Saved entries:
§

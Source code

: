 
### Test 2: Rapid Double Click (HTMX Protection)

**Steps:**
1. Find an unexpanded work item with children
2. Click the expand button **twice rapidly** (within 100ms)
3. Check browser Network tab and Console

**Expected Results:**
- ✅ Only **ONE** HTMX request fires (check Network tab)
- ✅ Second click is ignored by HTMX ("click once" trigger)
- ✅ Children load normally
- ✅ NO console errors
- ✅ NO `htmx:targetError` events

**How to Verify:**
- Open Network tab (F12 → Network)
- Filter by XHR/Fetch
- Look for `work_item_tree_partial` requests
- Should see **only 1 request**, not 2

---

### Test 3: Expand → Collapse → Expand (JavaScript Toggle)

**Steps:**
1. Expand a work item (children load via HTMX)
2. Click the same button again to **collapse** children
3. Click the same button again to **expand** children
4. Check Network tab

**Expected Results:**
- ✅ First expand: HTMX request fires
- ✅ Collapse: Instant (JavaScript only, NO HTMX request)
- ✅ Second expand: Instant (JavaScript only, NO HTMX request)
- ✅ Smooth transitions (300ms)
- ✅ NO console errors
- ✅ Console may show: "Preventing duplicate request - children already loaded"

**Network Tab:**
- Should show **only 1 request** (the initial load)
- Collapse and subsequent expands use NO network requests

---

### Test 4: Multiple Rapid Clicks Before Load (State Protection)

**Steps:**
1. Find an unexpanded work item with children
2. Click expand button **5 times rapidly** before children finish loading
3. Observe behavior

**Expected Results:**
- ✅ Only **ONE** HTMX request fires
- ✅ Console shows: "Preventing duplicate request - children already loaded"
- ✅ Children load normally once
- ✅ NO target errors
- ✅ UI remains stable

§

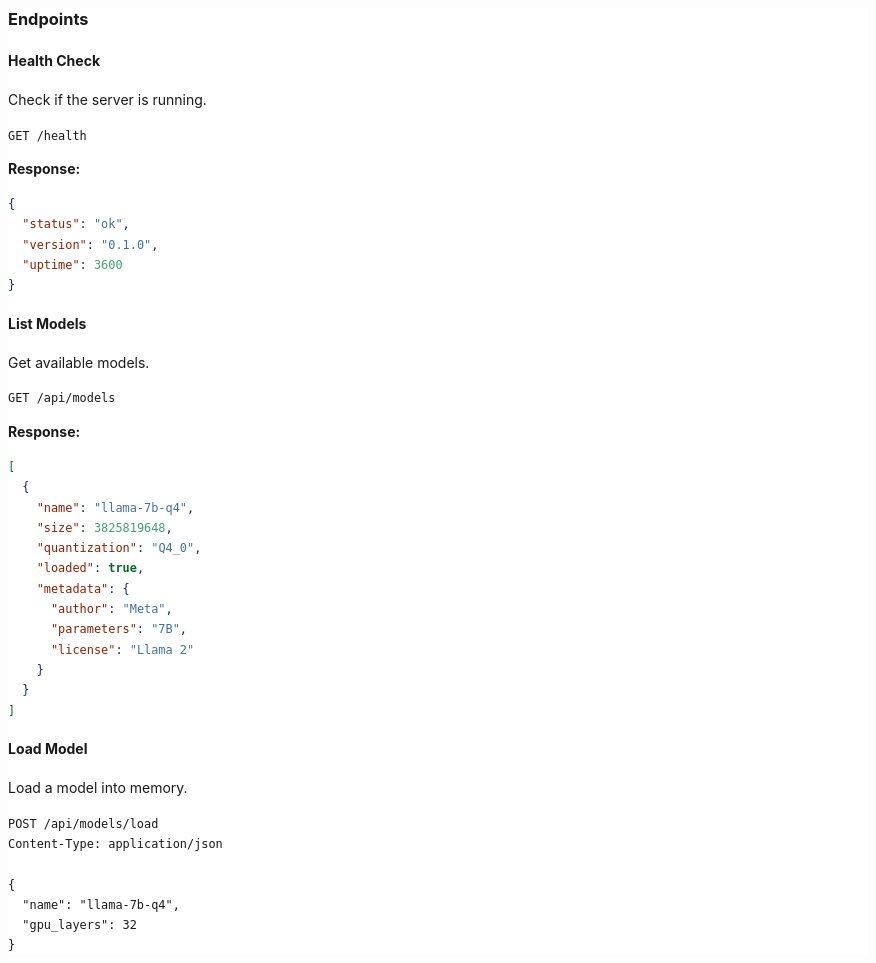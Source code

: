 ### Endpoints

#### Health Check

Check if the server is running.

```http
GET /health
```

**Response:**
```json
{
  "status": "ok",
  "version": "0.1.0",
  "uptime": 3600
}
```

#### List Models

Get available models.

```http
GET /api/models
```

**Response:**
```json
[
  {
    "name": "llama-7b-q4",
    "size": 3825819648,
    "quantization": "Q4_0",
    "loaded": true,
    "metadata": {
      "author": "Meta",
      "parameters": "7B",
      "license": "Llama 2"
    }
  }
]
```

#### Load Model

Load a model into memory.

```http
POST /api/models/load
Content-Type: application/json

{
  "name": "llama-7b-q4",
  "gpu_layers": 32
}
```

§

> [Task statement]
On how many lines of the records above does the word "Second" appear? Answer with only that number.

> [Exercise answer]
2